* **Task instructions**
The entries below hold a line with "V modelu s kolekcí" and a line with "získám další informace?". Return those lines and all that lie between them, exactly and only.
*** The records Section Begins ***
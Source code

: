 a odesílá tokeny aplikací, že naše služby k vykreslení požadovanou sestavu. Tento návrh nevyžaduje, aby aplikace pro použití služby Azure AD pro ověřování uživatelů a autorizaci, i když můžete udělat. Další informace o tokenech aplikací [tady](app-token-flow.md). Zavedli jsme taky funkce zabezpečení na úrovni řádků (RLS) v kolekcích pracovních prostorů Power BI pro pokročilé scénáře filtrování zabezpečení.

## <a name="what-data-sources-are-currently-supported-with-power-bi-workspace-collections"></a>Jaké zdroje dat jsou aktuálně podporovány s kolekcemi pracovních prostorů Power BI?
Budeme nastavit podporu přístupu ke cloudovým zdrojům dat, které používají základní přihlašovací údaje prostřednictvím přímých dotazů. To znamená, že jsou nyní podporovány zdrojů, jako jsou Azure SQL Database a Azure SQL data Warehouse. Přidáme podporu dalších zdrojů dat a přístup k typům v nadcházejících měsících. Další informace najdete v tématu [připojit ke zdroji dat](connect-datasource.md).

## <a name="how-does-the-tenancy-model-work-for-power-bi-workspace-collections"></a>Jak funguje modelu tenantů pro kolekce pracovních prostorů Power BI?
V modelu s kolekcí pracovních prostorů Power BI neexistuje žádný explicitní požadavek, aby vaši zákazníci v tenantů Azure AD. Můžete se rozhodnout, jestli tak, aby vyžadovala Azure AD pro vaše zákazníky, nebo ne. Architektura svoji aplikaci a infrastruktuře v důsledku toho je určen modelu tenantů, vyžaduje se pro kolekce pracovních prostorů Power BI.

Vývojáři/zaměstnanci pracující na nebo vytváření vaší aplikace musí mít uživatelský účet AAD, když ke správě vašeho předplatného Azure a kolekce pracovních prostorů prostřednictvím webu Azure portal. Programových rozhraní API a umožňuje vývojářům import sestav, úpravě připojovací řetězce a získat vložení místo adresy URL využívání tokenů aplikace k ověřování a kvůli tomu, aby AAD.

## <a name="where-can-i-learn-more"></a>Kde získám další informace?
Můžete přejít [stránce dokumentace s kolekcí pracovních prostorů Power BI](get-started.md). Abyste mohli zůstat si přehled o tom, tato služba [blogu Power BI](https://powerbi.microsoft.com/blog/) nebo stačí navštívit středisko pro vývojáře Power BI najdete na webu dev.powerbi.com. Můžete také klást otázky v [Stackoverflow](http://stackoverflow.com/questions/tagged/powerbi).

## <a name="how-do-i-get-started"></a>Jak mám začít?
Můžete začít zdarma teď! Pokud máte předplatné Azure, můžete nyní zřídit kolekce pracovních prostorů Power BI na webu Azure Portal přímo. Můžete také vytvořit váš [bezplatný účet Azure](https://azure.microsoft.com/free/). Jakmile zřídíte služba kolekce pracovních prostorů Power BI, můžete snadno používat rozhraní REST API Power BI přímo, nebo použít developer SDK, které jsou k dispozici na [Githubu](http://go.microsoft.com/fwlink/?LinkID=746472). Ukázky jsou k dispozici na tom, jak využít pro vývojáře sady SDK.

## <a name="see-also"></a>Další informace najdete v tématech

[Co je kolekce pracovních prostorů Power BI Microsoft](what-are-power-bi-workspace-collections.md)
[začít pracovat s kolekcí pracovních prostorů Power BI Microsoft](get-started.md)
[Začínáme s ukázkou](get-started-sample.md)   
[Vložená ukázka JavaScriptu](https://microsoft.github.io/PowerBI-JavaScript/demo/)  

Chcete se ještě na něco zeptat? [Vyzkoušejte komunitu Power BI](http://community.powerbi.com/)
*** The records Section Ends ***
* **Expected output**
V modelu s kolekcí pracovních prostorů Power BI neexistuje žádný explicitní požadavek, aby vaši zákazníci v tenantů Azure AD. Můžete se rozhodnout, jestli tak, aby vyžadovala Azure AD pro vaše zákazníky, nebo ne. Architektura svoji aplikaci a infrastruktuře v důsledku toho je určen modelu tenantů, vyžaduje se pro kolekce pracovních prostorů Power BI.

Vývojáři/zaměstnanci pracující na nebo vytváření vaší aplikace musí mít uživatelský účet AAD, když ke správě vašeho předplatného Azure a kolekce pracovních prostorů prostřednictvím webu Azure portal. Programových rozhraní API a umožňuje vývojářům import sestav, úpravě připojovací řetězce a získat vložení místo adresy URL využívání tokenů aplikace k ověřování a kvůli tomu, aby AAD.

## <a name="where-can-i-learn-more"></a>Kde získám další informace?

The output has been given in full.